“I have no the monies. A little, yes, but no much. So stay I here. Anyhow, you go. I very glad for you have the fon. While you way think I to you,” Ignace added with a sigh.

“No money! For goodness’ sake, where is it? You just drew—— I beg your pardon, Iggy.” Jimmy colored hotly. “I shouldn’t have asked such a nosey question. Forget it.”

“Ask all thing you want ask all time.” Ignace accompanied this gracious permission with a sweeping flourish of his hand. “You are the Brother. So have you the good right. Firs’ think I no say nothin’. Anyhow, now I tell. I am to poor my mother the bad son for that I run way. When I home give her all monies no my father take. Now I here she have the nothin’ for long time. He my father give only for the rent an’ the eat. No much the eat. In my house are the three littles, two sister an’ one brother. So have I nother brother. He have sixteen year. Work hard but every week get only the five dollar, an’ my father take mos’. Now have I the pay sen’ all my mother. Only I keep two dollar. It is enough here, but no for have the eat, the show, the good time Bob say. Som’ day go along Tremont. No now. I am the broke.” Ignace looked mildly triumphant at having been able to express himself in slangy Bob’s vernacular.

“You may be ‘the broke,’ Iggy, but you’ve got a solid gold heart!” exclaimed Bob, his shrewd black eyes growing soft. “I call that mighty white in you. Never you mind, if we can get the passes you come along with us just the same. I’ll do the treating and glad to at that.”

“Count me in on that,” emphasized Jimmy. “My dough is yours, Iggy. You can draw on it till it gives out.”

“Same here,” smiled Roger, who had been signally touched by the broken little tale of sacrifice.

“No, no!” The Pole’s tones indicated stubborn finality. “I can no do. Thank. You are the too good all. I know; un’erstan’. I have for me what you call it, the respet. So mus’ I the no say an’ stay by the camp. You ask me more, I no like; feel fonny mad!”

Ignace’s characterization of hurt self-respect as “fonny mad” raised a laugh. That, at least, did not disturb him. He merely grinned and remarked tranquilly: “You make the fon one poor Poley.”
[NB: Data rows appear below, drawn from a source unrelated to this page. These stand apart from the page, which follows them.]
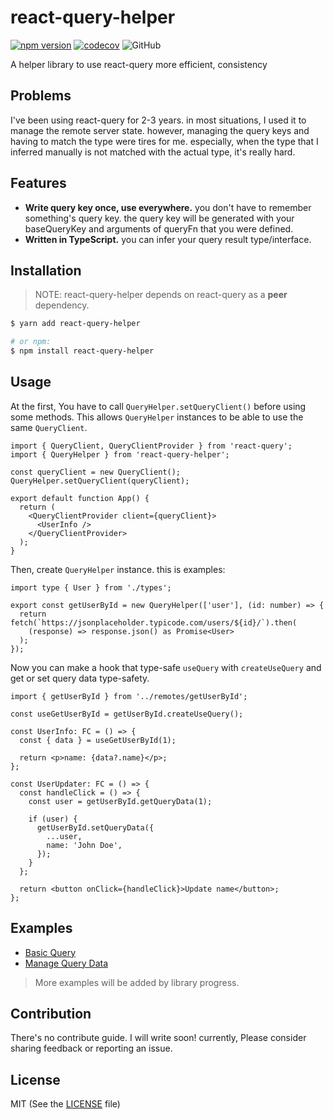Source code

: # react-query-helper

[![npm version](https://badge.fury.io/js/react-query-helper.svg)](https://badge.fury.io/js/react-query-helper) [![codecov](https://codecov.io/gh/dano-inc/react-query-helper/branch/master/graph/badge.svg?token=TD9B2BKN24)](https://codecov.io/gh/dano-inc/react-query-helper) ![GitHub](https://img.shields.io/github/license/dano-inc/react-query-helper)

A helper library to use react-query more efficient, consistency

## Problems

I've been using react-query for 2-3 years. in most situations, I used it to manage the remote server state.
however, managing the query keys and having to match the type were tires for me.
especially, when the type that I inferred manually is not matched with the actual type, it's really hard.

## Features

- **Write query key once, use everywhere.** you don't have to remember something's query key. the query key will be generated with your baseQueryKey and arguments of queryFn that you were defined.
- **Written in TypeScript.** you can infer your query result type/interface.

## Installation

> NOTE: react-query-helper depends on react-query as a **peer** dependency.

```bash
$ yarn add react-query-helper

# or npm:
$ npm install react-query-helper
```

## Usage

At the first, You have to call `QueryHelper.setQueryClient()` before using some methods.
This allows `QueryHelper` instances to be able to use the same `QueryClient`.

```tsx
import { QueryClient, QueryClientProvider } from 'react-query';
import { QueryHelper } from 'react-query-helper';

const queryClient = new QueryClient();
QueryHelper.setQueryClient(queryClient);

export default function App() {
  return (
    <QueryClientProvider client={queryClient}>
      <UserInfo />
    </QueryClientProvider>
  );
}
```

Then, create `QueryHelper` instance. this is examples:

```tsx
import type { User } from './types';

export const getUserById = new QueryHelper(['user'], (id: number) => {
  return fetch(`https://jsonplaceholder.typicode.com/users/${id}/`).then(
    (response) => response.json() as Promise<User>
  );
});
```

Now you can make a hook that type-safe `useQuery` with `createUseQuery` and get or set query data type-safety.

```tsx
import { getUserById } from '../remotes/getUserById';

const useGetUserById = getUserById.createUseQuery();

const UserInfo: FC = () => {
  const { data } = useGetUserById(1);

  return <p>name: {data?.name}</p>;
};

const UserUpdater: FC = () => {
  const handleClick = () => {
    const user = getUserById.getQueryData(1);

    if (user) {
      getUserById.setQueryData({
        ...user,
        name: 'John Doe',
      });
    }
  };

  return <button onClick={handleClick}>Update name</button>;
};
```

## Examples

- [Basic Query](https://codesandbox.io/s/basic-query-1dn5u?file=/src/App.tsx)
- [Manage Query Data](https://codesandbox.io/s/manage-query-data-lytzd)

> More examples will be added by library progress.

## Contribution

There's no contribute guide. I will write soon! currently, Please consider sharing feedback or reporting an issue.

## License

MIT (See the [LICENSE](./LICENSE) file)
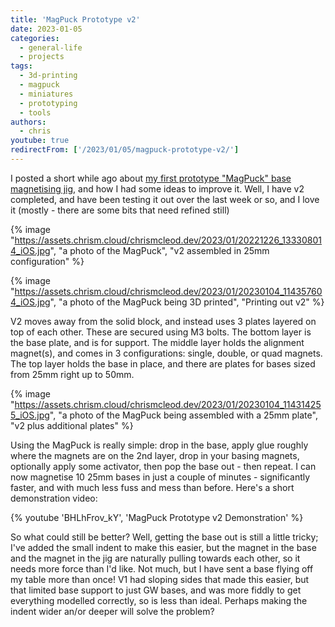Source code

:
 ```yaml
---
title: 'MagPuck Prototype v2'
date: 2023-01-05
categories:
  - general-life
  - projects
tags:
  - 3d-printing
  - magpuck
  - miniatures
  - prototyping
  - tools
authors:
  - chris
youtube: true
redirectFrom: ['/2023/01/05/magpuck-prototype-v2/']
---
```


I posted a short while ago about [my first prototype "MagPuck" base magnetising jig](https://chrismcleod.dev/2022/12/24/my-first-prototype/), and how I had some ideas to improve it. Well, I have v2 completed, and have been testing it out over the last week or so, and I love it (mostly - there are some bits that need refined still)

{% image "https://assets.chrism.cloud/chrismcleod.dev/2023/01/20221226_133308014_iOS.jpg", "a photo of the MagPuck",  "v2 assembled in 25mm configuration" %}

{% image "https://assets.chrism.cloud/chrismcleod.dev/2023/01/20230104_114357604_iOS.jpg", "a photo of the MagPuck being 3D printed", "Printing out v2" %}

V2 moves away from the solid block, and instead uses 3 plates layered on top of each other. These are secured using M3 bolts. The bottom layer is the base plate, and is for support. The middle layer holds the alignment magnet(s), and comes in 3 configurations: single, double, or quad magnets. The top layer holds the base in place, and there are plates for bases sized from 25mm right up to 50mm.

{% image "https://assets.chrism.cloud/chrismcleod.dev/2023/01/20230104_114314255_iOS.jpg", "a photo of the MagPuck being assembled with a 25mm plate", "v2 plus additional plates" %}

Using the MagPuck is really simple: drop in the base, apply glue roughly where the magnets are on the 2nd layer, drop in your basing magnets, optionally apply some activator, then pop the base out - then repeat. I can now magnetise 10 25mm bases in just a couple of minutes - significantly faster, and with much less fuss and mess than before. Here's a short demonstration video:

{% youtube 'BHLhFrov_kY', 'MagPuck Prototype v2 Demonstration' %}

So what could still be better? Well, getting the base out is still a little tricky; I've added the small indent to make this easier, but the magnet in the base and the magnet in the jig are naturally pulling towards each other, so it needs more force than I'd like. Not much, but I have sent a base flying off my table more than once! V1 had sloping sides that made this easier, but that limited base support to just GW bases, and was more fiddly to get everything modelled correctly, so is less than ideal. Perhaps making the indent wider an/or deeper will solve the problem?
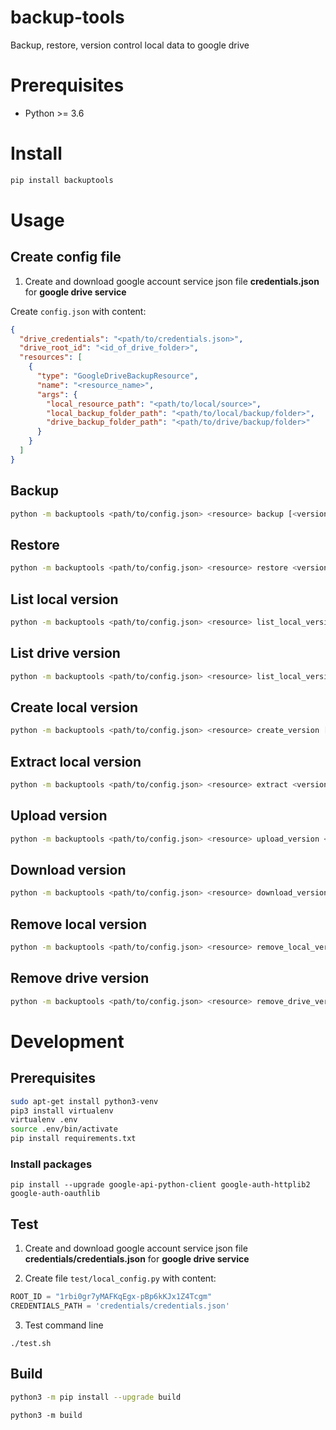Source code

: # backup-tools

Backup, restore, version control local data to google drive

# Prerequisites

- Python >= 3.6

# Install

```bash
pip install backuptools
```

# Usage

## Create config file

1. Create and download google account service json file **credentials.json** for **google drive service**

Create `config.json` with content:

```json
{
  "drive_credentials": "<path/to/credentials.json>",
  "drive_root_id": "<id_of_drive_folder>",
  "resources": [
    {
      "type": "GoogleDriveBackupResource",
      "name": "<resource_name>",
      "args": {
        "local_resource_path": "<path/to/local/source>",
        "local_backup_folder_path": "<path/to/local/backup/folder>",
        "drive_backup_folder_path": "<path/to/drive/backup/folder>"
      }
    }
  ]
}
```

## Backup

```bash
python -m backuptools <path/to/config.json> <resource> backup [<version>]
```

## Restore

```bash
python -m backuptools <path/to/config.json> <resource> restore <version>
```

## List local version

```bash
python -m backuptools <path/to/config.json> <resource> list_local_version
```

## List drive version

```bash
python -m backuptools <path/to/config.json> <resource> list_local_version
```

## Create local version

```bash
python -m backuptools <path/to/config.json> <resource> create_version [<version>]
```

## Extract local version

```bash
python -m backuptools <path/to/config.json> <resource> extract <version>
```

## Upload version

```bash
python -m backuptools <path/to/config.json> <resource> upload_version <version>
```

## Download version

```bash
python -m backuptools <path/to/config.json> <resource> download_version <version>
```

## Remove local version

```bash
python -m backuptools <path/to/config.json> <resource> remove_local_version <version>
```

## Remove drive version

```bash
python -m backuptools <path/to/config.json> <resource> remove_drive_version <version>
```

# Development

## Prerequisites

```bash
sudo apt-get install python3-venv
pip3 install virtualenv
virtualenv .env
source .env/bin/activate
pip install requirements.txt
```

### Install packages

```
pip install --upgrade google-api-python-client google-auth-httplib2 google-auth-oauthlib
```

## Test

1. Create and download google account service json file **credentials/credentials.json** for **google drive service**

2. Create file `test/local_config.py` with content:

```python
ROOT_ID = "1rbi0gr7yMAFKqEgx-pBp6kKJx1Z4Tcgm"
CREDENTIALS_PATH = 'credentials/credentials.json'

```

3. Test command line

```
./test.sh
```

## Build

```bash
python3 -m pip install --upgrade build
```

```
python3 -m build
```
The plan for a journey into Tremont, having been duly discussed, it but remained to the three young men to obtain the desired passes for Saturday afternoon. Tremont was the only city of importance within a radius of seventy-five miles. It lay about twenty miles east of the camp. Soon after the making of Camp Sterling a line of automobile busses had sprung up to do a thriving business between there and Tremont. There were also many regularly licensed jitney automobiles that went to and fro for the accommodation of both soldiers and visitors, not to mention their own individual profit.

“We can go to Tremont in one of those Cinderella pumpkins for seventy-five cents, or we can give up a plunk apiece and ride in style in a jit. You pays your money and you takes your choice,” declared Bob. At first sight he had attached the appellation of Cinderella pumpkins to the big yellow uncomfortable busses operated by a business concern in Tremont.